─── Input for this task ───

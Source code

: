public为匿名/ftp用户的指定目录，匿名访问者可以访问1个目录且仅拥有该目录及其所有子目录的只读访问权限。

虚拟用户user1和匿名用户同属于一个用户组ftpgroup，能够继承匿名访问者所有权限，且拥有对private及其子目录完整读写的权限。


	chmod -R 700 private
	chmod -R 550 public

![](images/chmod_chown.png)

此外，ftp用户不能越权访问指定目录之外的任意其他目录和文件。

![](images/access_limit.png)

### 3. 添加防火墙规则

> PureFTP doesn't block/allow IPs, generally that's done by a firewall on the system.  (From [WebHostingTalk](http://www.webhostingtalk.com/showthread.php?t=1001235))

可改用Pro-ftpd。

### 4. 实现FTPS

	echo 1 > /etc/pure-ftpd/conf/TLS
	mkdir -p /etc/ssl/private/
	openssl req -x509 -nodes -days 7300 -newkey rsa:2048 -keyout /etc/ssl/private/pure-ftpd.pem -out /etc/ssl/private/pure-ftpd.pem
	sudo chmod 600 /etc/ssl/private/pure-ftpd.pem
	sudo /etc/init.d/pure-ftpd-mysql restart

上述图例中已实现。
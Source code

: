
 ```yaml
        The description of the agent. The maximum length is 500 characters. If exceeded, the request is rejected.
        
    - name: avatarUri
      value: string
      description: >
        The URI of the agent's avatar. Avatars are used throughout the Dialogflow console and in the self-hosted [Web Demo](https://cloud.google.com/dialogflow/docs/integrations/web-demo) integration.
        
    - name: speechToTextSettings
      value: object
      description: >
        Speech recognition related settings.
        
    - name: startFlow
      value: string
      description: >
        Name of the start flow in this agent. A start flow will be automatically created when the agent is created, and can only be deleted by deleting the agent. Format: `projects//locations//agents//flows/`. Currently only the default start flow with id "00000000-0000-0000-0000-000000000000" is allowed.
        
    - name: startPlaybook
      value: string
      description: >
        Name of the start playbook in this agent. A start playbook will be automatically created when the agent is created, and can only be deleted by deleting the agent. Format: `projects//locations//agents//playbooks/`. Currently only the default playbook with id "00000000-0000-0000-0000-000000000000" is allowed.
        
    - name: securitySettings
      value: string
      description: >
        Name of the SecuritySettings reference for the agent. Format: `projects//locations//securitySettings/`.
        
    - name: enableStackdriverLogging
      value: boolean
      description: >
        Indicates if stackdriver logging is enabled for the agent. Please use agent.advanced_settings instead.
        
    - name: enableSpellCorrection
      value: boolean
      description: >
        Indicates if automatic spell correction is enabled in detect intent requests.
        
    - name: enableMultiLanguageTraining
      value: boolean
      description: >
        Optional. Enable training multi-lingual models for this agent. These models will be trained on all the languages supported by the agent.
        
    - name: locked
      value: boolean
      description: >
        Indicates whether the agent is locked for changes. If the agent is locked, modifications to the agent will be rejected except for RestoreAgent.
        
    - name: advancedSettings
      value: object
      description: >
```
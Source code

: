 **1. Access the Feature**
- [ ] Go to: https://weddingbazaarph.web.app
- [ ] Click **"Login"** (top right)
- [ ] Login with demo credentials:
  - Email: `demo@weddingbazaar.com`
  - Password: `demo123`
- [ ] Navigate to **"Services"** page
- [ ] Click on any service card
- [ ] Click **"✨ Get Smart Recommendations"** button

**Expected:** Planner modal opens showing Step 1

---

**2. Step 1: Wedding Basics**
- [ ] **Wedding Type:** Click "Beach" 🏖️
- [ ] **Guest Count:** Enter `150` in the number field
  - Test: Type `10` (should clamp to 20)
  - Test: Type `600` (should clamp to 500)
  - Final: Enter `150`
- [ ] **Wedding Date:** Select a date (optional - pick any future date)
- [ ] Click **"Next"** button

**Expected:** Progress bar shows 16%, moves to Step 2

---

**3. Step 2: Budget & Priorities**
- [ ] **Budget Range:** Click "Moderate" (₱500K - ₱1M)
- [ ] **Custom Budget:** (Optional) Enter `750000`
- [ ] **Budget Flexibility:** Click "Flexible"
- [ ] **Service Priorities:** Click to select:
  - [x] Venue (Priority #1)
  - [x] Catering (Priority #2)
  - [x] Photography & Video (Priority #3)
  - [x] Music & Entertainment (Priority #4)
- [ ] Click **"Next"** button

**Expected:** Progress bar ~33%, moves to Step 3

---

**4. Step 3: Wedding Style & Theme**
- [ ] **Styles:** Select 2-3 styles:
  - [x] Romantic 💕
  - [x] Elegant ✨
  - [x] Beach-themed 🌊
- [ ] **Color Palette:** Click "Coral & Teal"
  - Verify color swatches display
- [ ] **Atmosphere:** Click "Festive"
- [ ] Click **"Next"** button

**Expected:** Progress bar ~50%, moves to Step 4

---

───

Your job is to copy all the records exactly.

Source code

:public为匿名/ftp用户的指定目录，匿名访问者可以访问1个目录且仅拥有该目录及其所有子目录的只读访问权限。

虚拟用户user1和匿名用户同属于一个用户组ftpgroup，能够继承匿名访问者所有权限，且拥有对private及其子目录完整读写的权限。


	chmod -R 700 private
	chmod -R 550 public

![](images/chmod_chown.png)

此外，ftp用户不能越权访问指定目录之外的任意其他目录和文件。

![](images/access_limit.png)

### 3. 添加防火墙规则

> PureFTP doesn't block/allow IPs, generally that's done by a firewall on the system.  (From [WebHostingTalk](http://www.webhostingtalk.com/showthread.php?t=1001235))

可改用Pro-ftpd。

### 4. 实现FTPS

	echo 1 > /etc/pure-ftpd/conf/TLS
	mkdir -p /etc/ssl/private/
	openssl req -x509 -nodes -days 7300 -newkey rsa:2048 -keyout /etc/ssl/private/pure-ftpd.pem -out /etc/ssl/private/pure-ftpd.pem
	sudo chmod 600 /etc/ssl/private/pure-ftpd.pem
	sudo /etc/init.d/pure-ftpd-mysql restart

上述图例中已实现。
Source code

:
 ```yaml
        The description of the agent. The maximum length is 500 characters. If exceeded, the request is rejected.
        
    - name: avatarUri
      value: string
      description: >
        The URI of the agent's avatar. Avatars are used throughout the Dialogflow console and in the self-hosted [Web Demo](https://cloud.google.com/dialogflow/docs/integrations/web-demo) integration.
        
    - name: speechToTextSettings
      value: object
      description: >
        Speech recognition related settings.
        
    - name: startFlow
      value: string
      description: >
        Name of the start flow in this agent. A start flow will be automatically created when the agent is created, and can only be deleted by deleting the agent. Format: `projects//locations//agents//flows/`. Currently only the default start flow with id "00000000-0000-0000-0000-000000000000" is allowed.
        
    - name: startPlaybook
      value: string
      description: >
        Name of the start playbook in this agent. A start playbook will be automatically created when the agent is created, and can only be deleted by deleting the agent. Format: `projects//locations//agents//playbooks/`. Currently only the default playbook with id "00000000-0000-0000-0000-000000000000" is allowed.
        
    - name: securitySettings
      value: string
      description: >
        Name of the SecuritySettings reference for the agent. Format: `projects//locations//securitySettings/`.
        
    - name: enableStackdriverLogging
      value: boolean
      description: >
        Indicates if stackdriver logging is enabled for the agent. Please use agent.advanced_settings instead.
        
    - name: enableSpellCorrection
      value: boolean
      description: >
        Indicates if automatic spell correction is enabled in detect intent requests.
        
    - name: enableMultiLanguageTraining
      value: boolean
      description: >
        Optional. Enable training multi-lingual models for this agent. These models will be trained on all the languages supported by the agent.
        
    - name: locked
      value: boolean
      description: >
        Indicates whether the agent is locked for changes. If the agent is locked, modifications to the agent will be rejected except for RestoreAgent.
        
    - name: advancedSettings
      value: object
      description: >
```
Source code

: **1. Access the Feature**
- [ ] Go to: https://weddingbazaarph.web.app
- [ ] Click **"Login"** (top right)
- [ ] Login with demo credentials:
  - Email: `demo@weddingbazaar.com`
  - Password: `demo123`
- [ ] Navigate to **"Services"** page
- [ ] Click on any service card
- [ ] Click **"✨ Get Smart Recommendations"** button

**Expected:** Planner modal opens showing Step 1

---

**2. Step 1: Wedding Basics**
- [ ] **Wedding Type:** Click "Beach" 🏖️
- [ ] **Guest Count:** Enter `150` in the number field
  - Test: Type `10` (should clamp to 20)
  - Test: Type `600` (should clamp to 500)
  - Final: Enter `150`
- [ ] **Wedding Date:** Select a date (optional - pick any future date)
- [ ] Click **"Next"** button

**Expected:** Progress bar shows 16%, moves to Step 2

---

**3. Step 2: Budget & Priorities**
- [ ] **Budget Range:** Click "Moderate" (₱500K - ₱1M)
- [ ] **Custom Budget:** (Optional) Enter `750000`
- [ ] **Budget Flexibility:** Click "Flexible"
- [ ] **Service Priorities:** Click to select:
  - [x] Venue (Priority #1)
  - [x] Catering (Priority #2)
  - [x] Photography & Video (Priority #3)
  - [x] Music & Entertainment (Priority #4)
- [ ] Click **"Next"** button

**Expected:** Progress bar ~33%, moves to Step 3

---

**4. Step 3: Wedding Style & Theme**
- [ ] **Styles:** Select 2-3 styles:
  - [x] Romantic 💕
  - [x] Elegant ✨
  - [x] Beach-themed 🌊
- [ ] **Color Palette:** Click "Coral & Teal"
  - Verify color swatches display
- [ ] **Atmosphere:** Click "Festive"
- [ ] Click **"Next"** button

**Expected:** Progress bar ~50%, moves to Step 4

---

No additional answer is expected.